===== Information provided

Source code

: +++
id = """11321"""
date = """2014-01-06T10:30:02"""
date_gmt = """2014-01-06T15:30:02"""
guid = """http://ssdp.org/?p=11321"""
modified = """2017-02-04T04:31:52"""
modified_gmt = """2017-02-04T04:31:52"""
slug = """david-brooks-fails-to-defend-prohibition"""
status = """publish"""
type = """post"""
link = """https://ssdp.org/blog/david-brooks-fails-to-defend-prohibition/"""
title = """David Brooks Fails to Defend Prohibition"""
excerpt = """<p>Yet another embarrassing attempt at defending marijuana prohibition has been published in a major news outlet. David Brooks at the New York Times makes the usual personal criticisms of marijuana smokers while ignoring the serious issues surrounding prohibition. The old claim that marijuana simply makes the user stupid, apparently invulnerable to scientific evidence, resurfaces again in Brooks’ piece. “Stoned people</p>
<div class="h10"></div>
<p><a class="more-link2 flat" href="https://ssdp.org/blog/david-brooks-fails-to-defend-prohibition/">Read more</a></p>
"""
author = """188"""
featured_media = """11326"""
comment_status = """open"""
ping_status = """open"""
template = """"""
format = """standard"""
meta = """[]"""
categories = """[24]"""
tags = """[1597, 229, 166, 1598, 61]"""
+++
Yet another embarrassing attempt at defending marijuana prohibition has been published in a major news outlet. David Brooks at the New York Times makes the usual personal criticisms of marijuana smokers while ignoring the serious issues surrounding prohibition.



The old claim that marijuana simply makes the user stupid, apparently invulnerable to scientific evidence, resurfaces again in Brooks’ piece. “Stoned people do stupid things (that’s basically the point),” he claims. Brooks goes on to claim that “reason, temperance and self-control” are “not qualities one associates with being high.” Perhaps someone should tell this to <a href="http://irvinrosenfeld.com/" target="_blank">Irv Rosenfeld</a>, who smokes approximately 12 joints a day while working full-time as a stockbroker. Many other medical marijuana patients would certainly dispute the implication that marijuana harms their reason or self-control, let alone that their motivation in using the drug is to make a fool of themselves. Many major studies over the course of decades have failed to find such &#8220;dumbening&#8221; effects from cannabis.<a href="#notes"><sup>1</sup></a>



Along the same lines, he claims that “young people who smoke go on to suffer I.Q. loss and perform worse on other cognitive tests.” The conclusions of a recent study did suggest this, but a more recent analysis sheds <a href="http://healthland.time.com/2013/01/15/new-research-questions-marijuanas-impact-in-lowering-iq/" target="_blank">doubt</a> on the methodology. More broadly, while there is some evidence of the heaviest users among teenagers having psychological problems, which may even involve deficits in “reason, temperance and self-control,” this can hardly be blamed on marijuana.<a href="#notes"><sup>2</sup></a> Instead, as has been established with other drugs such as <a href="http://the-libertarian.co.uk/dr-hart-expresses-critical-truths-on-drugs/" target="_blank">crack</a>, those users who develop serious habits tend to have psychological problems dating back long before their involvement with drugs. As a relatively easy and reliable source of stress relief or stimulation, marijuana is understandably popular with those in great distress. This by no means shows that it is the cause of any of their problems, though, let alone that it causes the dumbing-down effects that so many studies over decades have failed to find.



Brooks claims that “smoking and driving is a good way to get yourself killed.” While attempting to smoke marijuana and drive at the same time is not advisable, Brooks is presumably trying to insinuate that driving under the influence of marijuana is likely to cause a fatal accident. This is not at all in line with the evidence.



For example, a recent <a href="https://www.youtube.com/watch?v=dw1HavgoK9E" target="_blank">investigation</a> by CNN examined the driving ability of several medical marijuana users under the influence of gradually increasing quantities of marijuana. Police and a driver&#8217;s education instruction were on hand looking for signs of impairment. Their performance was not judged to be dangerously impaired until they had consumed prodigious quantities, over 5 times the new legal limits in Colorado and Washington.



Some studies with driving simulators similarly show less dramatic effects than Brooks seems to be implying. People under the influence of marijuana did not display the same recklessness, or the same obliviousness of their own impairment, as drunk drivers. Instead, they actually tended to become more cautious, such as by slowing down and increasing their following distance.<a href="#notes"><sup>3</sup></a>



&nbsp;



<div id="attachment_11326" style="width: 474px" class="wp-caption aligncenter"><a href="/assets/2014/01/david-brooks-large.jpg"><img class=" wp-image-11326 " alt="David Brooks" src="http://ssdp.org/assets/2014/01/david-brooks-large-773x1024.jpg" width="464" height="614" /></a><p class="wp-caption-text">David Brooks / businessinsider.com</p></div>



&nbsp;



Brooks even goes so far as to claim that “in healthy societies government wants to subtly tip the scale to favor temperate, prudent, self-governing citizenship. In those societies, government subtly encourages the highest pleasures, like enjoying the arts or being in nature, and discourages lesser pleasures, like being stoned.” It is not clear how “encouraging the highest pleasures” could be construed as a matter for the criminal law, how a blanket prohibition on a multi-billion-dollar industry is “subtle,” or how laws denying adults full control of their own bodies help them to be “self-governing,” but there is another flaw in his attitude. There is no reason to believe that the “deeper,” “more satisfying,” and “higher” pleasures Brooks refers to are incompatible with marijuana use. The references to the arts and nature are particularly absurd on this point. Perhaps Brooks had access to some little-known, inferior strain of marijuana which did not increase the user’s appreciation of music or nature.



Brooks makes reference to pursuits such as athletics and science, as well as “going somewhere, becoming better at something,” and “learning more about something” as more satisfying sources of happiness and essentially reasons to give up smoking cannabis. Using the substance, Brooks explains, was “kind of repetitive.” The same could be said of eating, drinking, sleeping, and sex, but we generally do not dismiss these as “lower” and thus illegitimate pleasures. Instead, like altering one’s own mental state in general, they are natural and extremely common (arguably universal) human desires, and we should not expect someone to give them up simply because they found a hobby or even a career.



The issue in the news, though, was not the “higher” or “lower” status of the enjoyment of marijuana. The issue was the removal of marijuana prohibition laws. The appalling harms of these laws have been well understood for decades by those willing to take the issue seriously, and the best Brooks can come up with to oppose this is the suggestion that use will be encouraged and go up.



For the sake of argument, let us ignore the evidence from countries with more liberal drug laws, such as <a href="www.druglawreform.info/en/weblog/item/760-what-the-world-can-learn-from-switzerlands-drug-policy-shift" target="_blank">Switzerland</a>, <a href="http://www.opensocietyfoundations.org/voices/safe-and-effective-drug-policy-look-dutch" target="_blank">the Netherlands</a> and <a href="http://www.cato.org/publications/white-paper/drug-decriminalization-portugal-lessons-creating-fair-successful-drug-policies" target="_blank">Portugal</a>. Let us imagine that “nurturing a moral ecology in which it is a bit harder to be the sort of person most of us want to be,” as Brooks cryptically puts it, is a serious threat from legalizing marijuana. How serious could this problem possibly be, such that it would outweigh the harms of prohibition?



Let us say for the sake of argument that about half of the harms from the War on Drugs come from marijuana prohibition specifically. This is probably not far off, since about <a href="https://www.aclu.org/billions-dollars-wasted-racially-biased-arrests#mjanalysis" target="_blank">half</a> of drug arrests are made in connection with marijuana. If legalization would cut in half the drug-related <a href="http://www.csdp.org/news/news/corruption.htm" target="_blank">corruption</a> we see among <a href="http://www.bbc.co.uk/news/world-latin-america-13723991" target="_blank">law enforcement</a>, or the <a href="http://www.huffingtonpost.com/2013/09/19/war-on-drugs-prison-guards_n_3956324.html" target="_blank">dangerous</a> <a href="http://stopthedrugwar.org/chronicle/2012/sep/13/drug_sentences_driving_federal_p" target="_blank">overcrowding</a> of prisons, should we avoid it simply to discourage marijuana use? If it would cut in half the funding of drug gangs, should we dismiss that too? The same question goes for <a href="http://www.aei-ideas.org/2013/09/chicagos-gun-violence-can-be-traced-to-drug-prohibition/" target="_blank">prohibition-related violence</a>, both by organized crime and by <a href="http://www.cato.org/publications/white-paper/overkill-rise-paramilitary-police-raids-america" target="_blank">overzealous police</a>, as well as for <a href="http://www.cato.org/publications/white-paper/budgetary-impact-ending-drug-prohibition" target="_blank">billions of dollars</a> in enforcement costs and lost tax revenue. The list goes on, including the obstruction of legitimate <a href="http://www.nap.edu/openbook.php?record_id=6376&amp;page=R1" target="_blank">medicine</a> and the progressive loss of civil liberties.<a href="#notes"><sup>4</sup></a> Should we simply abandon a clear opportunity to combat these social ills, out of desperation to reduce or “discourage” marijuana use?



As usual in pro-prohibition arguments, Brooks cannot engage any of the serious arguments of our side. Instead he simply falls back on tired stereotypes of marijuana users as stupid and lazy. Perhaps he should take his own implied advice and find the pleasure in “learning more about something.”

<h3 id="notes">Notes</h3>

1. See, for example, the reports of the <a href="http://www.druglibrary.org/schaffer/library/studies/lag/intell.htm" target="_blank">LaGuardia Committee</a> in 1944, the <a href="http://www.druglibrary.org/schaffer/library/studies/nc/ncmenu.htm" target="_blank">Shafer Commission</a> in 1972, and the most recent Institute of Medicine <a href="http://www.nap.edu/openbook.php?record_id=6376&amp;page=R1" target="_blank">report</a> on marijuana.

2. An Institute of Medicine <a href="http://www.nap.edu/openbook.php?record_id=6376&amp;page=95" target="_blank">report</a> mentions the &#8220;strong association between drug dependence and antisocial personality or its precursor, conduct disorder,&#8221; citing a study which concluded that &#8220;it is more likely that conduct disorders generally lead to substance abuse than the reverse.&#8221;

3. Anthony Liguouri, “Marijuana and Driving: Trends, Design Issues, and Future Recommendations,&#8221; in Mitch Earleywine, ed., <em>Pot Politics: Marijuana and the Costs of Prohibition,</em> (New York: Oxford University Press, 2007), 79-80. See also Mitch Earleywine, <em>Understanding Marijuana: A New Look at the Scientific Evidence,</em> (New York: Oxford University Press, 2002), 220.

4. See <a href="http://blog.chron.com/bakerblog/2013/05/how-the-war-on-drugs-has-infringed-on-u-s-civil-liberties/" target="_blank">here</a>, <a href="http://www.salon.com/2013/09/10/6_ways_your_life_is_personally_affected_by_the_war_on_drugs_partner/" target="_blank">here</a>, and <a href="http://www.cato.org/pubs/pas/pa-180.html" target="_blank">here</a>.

==========
===== Information provided

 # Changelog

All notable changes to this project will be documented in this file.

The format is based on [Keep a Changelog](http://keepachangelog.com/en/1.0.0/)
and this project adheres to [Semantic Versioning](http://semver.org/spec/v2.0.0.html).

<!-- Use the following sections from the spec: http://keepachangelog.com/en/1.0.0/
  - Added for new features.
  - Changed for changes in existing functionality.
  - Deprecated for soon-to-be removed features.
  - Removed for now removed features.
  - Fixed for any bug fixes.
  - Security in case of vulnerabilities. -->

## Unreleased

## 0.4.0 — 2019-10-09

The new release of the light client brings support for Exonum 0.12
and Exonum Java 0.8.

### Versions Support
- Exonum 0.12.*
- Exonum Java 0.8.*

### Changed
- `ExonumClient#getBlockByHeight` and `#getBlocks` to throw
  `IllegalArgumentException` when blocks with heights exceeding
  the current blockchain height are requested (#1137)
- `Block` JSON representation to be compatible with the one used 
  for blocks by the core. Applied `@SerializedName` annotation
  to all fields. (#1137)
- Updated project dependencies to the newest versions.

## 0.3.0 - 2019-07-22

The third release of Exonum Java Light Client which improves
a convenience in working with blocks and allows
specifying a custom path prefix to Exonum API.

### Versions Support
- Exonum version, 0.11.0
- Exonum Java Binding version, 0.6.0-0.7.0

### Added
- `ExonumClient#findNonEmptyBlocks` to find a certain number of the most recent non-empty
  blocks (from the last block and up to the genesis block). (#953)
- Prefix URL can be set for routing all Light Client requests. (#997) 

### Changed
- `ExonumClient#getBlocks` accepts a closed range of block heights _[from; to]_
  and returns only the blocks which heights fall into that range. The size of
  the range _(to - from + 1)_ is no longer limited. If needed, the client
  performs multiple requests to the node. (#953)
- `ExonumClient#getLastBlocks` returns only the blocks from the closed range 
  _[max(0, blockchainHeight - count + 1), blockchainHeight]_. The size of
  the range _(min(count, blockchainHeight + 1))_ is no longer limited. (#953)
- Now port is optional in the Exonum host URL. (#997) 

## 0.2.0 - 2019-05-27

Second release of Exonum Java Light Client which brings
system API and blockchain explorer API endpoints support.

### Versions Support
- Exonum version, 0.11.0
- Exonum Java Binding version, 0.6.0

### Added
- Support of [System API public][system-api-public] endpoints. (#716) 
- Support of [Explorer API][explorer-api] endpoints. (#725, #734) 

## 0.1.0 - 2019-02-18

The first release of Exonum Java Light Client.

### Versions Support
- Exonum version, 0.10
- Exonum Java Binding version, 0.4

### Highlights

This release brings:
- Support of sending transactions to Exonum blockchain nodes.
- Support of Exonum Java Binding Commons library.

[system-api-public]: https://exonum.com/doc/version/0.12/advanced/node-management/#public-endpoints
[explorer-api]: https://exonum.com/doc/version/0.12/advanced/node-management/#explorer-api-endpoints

==========

* Task *
When the line with "The new release" is reached in the data above, start copying there, and copy each line exactly until the line with "with heights exceeding" has been copied; copy nothing else.

* Response area *
The new release of the light client brings support for Exonum 0.12
and Exonum Java 0.8.

### Versions Support
- Exonum 0.12.*
- Exonum Java 0.8.*

### Changed
- `ExonumClient#getBlockByHeight` and `#getBlocks` to throw
  `IllegalArgumentException` when blocks with heights exceeding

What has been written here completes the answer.